Perihal hidup.

25 8 6
                                    


#Aksara Rasa

Dalam hidup, akan ada hari di mana semuanya terasa berat saat dijalani. Waktu seakan berhenti berputar dan hanya menatapku dengan sinis. Seakan berlomba menertawakan diriku yang tengah malang. Hari di mana aku merasa dunia begitu jahat, takdir itu tidak adil. Semesta membuatku ingin mengutuk! Aku pernah mengalaminya, beberapa kali. Saat aku mengalami hari berat itu, tak ada hal lain yang terlintas di kepalaku selain menyerah. Iya, selemah itu memang. Percayalah, saat kalian merasa sedang terpuruk, berada dalam masa paling sulit, namun tak ada seorangpun yang meyakinkan bahwa semua akan kembali baik-baik saja, pasti menyerah selalu menjadi hal yang ingin dilakukan.

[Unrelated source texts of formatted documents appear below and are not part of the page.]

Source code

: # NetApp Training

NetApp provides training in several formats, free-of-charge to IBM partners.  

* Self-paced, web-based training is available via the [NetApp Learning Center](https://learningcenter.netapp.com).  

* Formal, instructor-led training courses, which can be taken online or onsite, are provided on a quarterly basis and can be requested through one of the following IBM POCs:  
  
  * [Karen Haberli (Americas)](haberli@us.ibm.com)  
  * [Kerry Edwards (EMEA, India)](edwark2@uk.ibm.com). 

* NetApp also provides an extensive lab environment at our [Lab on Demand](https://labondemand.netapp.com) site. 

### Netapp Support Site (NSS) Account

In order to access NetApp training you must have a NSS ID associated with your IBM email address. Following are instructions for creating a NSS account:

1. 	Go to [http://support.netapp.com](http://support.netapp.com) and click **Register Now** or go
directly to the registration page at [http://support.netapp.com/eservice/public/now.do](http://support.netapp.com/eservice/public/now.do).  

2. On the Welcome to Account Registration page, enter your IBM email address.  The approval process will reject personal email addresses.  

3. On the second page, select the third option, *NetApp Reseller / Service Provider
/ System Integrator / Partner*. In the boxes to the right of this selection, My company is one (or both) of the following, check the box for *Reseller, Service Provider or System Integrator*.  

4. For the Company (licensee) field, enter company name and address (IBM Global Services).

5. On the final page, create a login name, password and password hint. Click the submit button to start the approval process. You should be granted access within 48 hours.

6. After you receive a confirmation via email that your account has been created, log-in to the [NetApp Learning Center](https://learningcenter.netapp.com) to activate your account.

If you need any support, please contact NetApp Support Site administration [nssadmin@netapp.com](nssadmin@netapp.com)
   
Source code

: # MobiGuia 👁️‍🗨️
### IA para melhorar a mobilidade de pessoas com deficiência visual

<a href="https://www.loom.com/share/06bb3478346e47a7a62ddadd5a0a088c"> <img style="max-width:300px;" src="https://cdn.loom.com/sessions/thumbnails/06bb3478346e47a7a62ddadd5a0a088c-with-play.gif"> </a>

Aku pernah ada di posisi itu. Bodohnya yang bisa kulakukan hanya menangis dan menangis hingga rasanya akan kehilangan nafas. Benar-benar berat. Bahkan kakiku seakan berkompromi dengan semesta. Kakiku tak mau diajak melangkah. Lunglai. Bagai tidak ada lagi nyawa yang bersemayam. Aku sering menertawai takdirku. Aku sering bertanya tentang nasib yang aku miliki. Apa yang sudah aku lakukan? Kenapa aku seperti ini? Melihat tawa orang lain, melihat hidup orang lain dan waktu yang mereka miliki saat aku tengah terpuruk membuatku semakin membenci dunia—atau mungkin diriku sendiri.

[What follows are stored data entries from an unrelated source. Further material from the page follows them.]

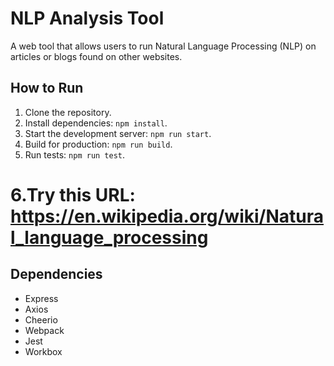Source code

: # NLP Analysis Tool

A web tool that allows users to run Natural Language Processing (NLP) on articles or blogs found on other websites.

## How to Run

1. Clone the repository.
2. Install dependencies: `npm install`.
3. Start the development server: `npm run start`.
4. Build for production: `npm run build`.
5. Run tests: `npm run test`.
# 6.Try this URL: https://en.wikipedia.org/wiki/Natural_language_processing

## Dependencies

- Express
- Axios
- Cheerio
- Webpack
- Jest
- Workbox
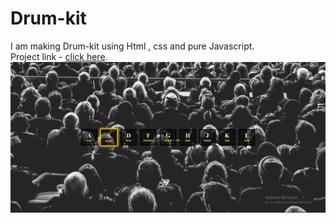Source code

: # Drum-kit
 I am making Drum-kit using Html , css and pure Javascript.    
 Project link - [click here](https://drum-kit-k.netlify.app/).  
 ![Project Title Image](./title-image.JPG)
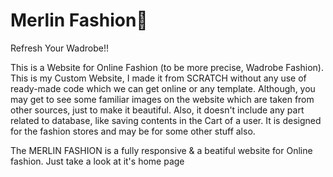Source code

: # Merlin Fashion🛒
Refresh Your Wadrobe!!

This is a Website for Online Fashion (to be more precise, Wadrobe Fashion).
This is my Custom Website, I made it from SCRATCH without any use of ready-made code which we can get online or any template.
Although, you may get to see some familiar images on the website which are taken from other sources, just to make it beautiful.
Also, it doesn't include any part related to database, like saving contents in the Cart of a user. It is designed for the fashion stores and may be for some other stuff also.

The MERLIN FASHION is a fully responsive & a beatiful website for Online fashion. Just take a look at it's home page

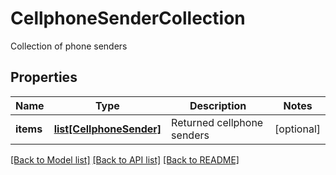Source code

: # CellphoneSenderCollection

Collection of phone senders
## Properties
Name | Type | Description | Notes
------------ | ------------- | ------------- | -------------
**items** | [**list[CellphoneSender]**](CellphoneSender.md) | Returned cellphone senders | [optional] 

[[Back to Model list]](../README.md#documentation-for-models) [[Back to API list]](../README.md#documentation-for-api-endpoints) [[Back to README]](../README.md)


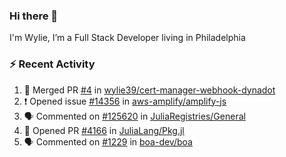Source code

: ### Hi there 👋

I'm Wylie, I’m a Full Stack Developer living in Philadelphia


### :zap: Recent Activity

<!--START_SECTION:activity-->
1. 🎉 Merged PR [#4](https://github.com/wylie39/cert-manager-webhook-dynadot/pull/4) in [wylie39/cert-manager-webhook-dynadot](https://github.com/wylie39/cert-manager-webhook-dynadot)
2. ❗ Opened issue [#14356](https://github.com/aws-amplify/amplify-js/issues/14356) in [aws-amplify/amplify-js](https://github.com/aws-amplify/amplify-js)
3. 🗣 Commented on [#125620](https://github.com/JuliaRegistries/General/pull/125620#issuecomment-2676505300) in [JuliaRegistries/General](https://github.com/JuliaRegistries/General)
4. 💪 Opened PR [#4166](https://github.com/JuliaLang/Pkg.jl/pull/4166) in [JuliaLang/Pkg.jl](https://github.com/JuliaLang/Pkg.jl)
5. 🗣 Commented on [#1229](https://github.com/boa-dev/boa/issues/1229) in [boa-dev/boa](https://github.com/boa-dev/boa)
<!--END_SECTION:activity-->

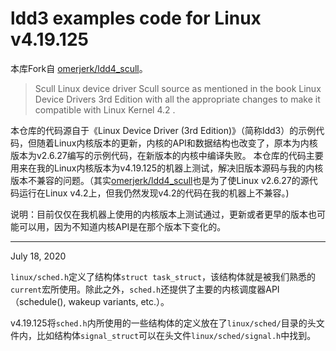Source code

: # ldd3 examples code for Linux v4.19.125
本库Fork自 [omerjerk/ldd4_scull](https://github.com/omerjerk/ldd4_scull)。 

> Scull Linux device driver
> Scull source as mentioned in the book Linux Device Drivers 3rd Edition with all the appropriate changes to make it compatible with Linux Kernel 4.2 .

本仓库的代码源自于《Linux Device Driver (3rd Edition)》（简称ldd3）的示例代码，但随着Linux内核版本的更新，内核的API和数据结构也改变了，原本为内核版本为v2.6.27编写的示例代码，在新版本的内核中编译失败。
本仓库的代码主要用来在我的Linux内核版本为v4.19.125的机器上测试，解决旧版本源码与我的内核版本不兼容的问题。（其实[omerjerk/ldd4_scull](https://github.com/omerjerk/ldd4_scull)也是为了使Linux v2.6.27的源代码运行在Linux v4.2上，但我仍然发现v4.2的代码在我的机器上不兼容。)

说明：目前仅仅在我机器上使用的内核版本上测试通过，更新或者更早的版本也可能可以用，因为不知道内核API是在那个版本下变化的。

---

July 18, 2020

`linux/sched.h`定义了结构体`struct task_struct`，该结构体就是被我们熟悉的`current`宏所使用。除此之外，`sched.h`还提供了主要的内核调度器API（schedule(), wakeup variants, etc.）。

v4.19.125将`sched.h`内所使用的一些结构体的定义放在了`linux/sched/`目录的头文件内，比如结构体`signal_struct`可以在头文件`linux/sched/signal.h`中找到。


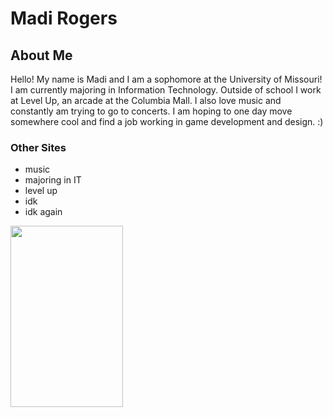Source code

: # Madi Rogers
## About Me
Hello! My name is Madi and I am a sophomore at the University of Missouri! I am currently majoring in Information Technology. Outside of school I work at Level Up, an arcade at the Columbia Mall. I also love music and constantly am trying to go to concerts. I am hoping to one day move somewhere cool and find a job working in game development and design. :)

### Other Sites
- music
- majoring in IT
- level up
- idk
- idk again

<img src="https://i.ibb.co/2j9KKJv/IMG-2044.jpg" width="180" height="290" />
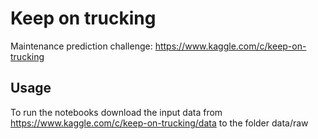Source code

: # Keep on trucking 
Maintenance prediction challenge: https://www.kaggle.com/c/keep-on-trucking

## Usage
To run the notebooks download the input data from https://www.kaggle.com/c/keep-on-trucking/data to the folder
data/raw
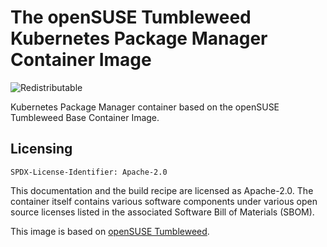 # The openSUSE Tumbleweed Kubernetes Package Manager Container Image
![Redistributable](https://img.shields.io/badge/Redistributable-Yes-green)


Kubernetes Package Manager container based on the openSUSE Tumbleweed Base Container Image.

## Licensing

`SPDX-License-Identifier: Apache-2.0`

This documentation and the build recipe are licensed as Apache-2.0.
The container itself contains various software components under various open source licenses listed in the associated
Software Bill of Materials (SBOM).

This image is based on [openSUSE Tumbleweed](https://get.opensuse.org/tumbleweed/).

Aku bertanya-tanya. Apa yang salah? Kenapa aku terlahir seperti ini!? Kenapa aku tak mampu untuk mengendalikan diriku sendiri dan menjadi hebat? Sepayah itukah aku?

Lalu saat malam menjelang, mataku menjadi tidak tahu diri. Saat raga dan jiwaku kelelahan menjalani satu hari yang terasa seperti satu abad, ia justru tak mau aku pejamkan. Benci tentu saja. Muak! Aku ingin tidur dan pergi ke alam mimpi. Beristirahat sejenak dan melupakan beban yang tengah aku sangga. Kenapa mataku tak mau melunak? Terus terbuka dan membuat mataku kembali berembun. Malam yang semakin dingin berhasil membuat air mataku meleleh. Aku menangis ... lagi. Segala ingatan pahit dan menyakitkan kembali muncul ke permukaan. Tangisku kian haru meski tanpa suara. Ada satu hal yang aku benci saat menangis karena ingatanku sendiri, dadaku akan sesak. Benar-benar sesak. Aku tidak tahu apakah ini normal. Tapi rasanya ini tak sesak seperti yang dulu aku alami.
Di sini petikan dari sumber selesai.